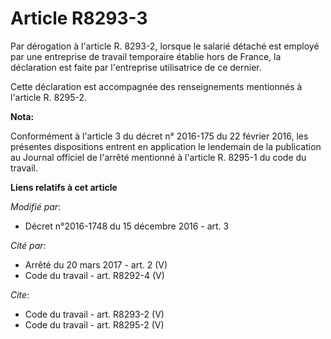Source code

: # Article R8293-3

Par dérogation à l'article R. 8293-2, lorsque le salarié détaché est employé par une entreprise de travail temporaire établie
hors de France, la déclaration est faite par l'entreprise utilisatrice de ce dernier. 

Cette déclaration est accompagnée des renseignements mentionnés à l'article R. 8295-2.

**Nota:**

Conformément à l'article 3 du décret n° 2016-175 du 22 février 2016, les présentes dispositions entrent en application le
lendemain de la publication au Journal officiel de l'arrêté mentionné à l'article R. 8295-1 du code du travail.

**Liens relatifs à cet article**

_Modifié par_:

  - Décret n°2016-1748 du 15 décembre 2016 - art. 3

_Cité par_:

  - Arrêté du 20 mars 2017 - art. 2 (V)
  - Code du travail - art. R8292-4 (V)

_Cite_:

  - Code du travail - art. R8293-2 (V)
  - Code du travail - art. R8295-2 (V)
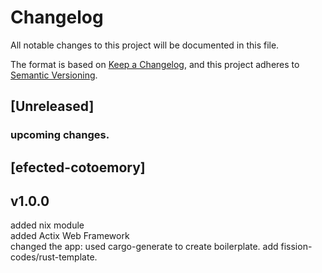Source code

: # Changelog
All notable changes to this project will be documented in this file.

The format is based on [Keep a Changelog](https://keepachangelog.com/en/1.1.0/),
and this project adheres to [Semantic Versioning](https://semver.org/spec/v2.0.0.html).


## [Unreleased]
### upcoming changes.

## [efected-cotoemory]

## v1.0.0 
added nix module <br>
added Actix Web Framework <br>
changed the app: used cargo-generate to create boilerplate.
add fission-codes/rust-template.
* * * *
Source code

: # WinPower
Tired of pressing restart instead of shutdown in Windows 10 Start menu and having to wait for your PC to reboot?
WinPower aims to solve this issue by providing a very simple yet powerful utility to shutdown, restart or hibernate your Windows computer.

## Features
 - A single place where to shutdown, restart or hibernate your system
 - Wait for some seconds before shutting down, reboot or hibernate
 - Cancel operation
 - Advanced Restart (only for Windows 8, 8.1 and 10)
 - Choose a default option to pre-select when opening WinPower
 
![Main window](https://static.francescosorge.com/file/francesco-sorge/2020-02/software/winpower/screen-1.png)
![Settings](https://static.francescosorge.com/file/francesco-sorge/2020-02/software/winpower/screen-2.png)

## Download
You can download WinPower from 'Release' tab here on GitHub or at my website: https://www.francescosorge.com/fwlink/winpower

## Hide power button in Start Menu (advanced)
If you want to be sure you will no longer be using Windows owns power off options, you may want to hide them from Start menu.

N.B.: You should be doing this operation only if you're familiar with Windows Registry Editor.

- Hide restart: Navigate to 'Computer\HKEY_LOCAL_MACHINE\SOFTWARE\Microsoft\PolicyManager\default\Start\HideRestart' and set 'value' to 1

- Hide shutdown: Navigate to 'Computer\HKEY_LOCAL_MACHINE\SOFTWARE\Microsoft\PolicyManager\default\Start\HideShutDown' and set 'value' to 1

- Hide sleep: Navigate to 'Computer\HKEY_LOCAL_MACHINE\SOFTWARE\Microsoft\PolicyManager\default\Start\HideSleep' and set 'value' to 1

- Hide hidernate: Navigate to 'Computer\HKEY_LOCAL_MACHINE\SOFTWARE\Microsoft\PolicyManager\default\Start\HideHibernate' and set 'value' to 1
* * * *
Exercise objective: Look through the entries above and quote exactly the lines from the line with "- A single place" to the line with "## Hide power button in Start Menu (advanced)", counting both of those lines.

Answer to this task:
 - A single place where to shutdown, restart or hibernate your system
 - Wait for some seconds before shutting down, reboot or hibernate
 - Cancel operation
 - Advanced Restart (only for Windows 8, 8.1 and 10)
 - Choose a default option to pre-select when opening WinPower
 
![Main window](https://static.francescosorge.com/file/francesco-sorge/2020-02/software/winpower/screen-1.png)
![Settings](https://static.francescosorge.com/file/francesco-sorge/2020-02/software/winpower/screen-2.png)

## Download
You can download WinPower from 'Release' tab here on GitHub or at my website: https://www.francescosorge.com/fwlink/winpower

## Hide power button in Start Menu (advanced)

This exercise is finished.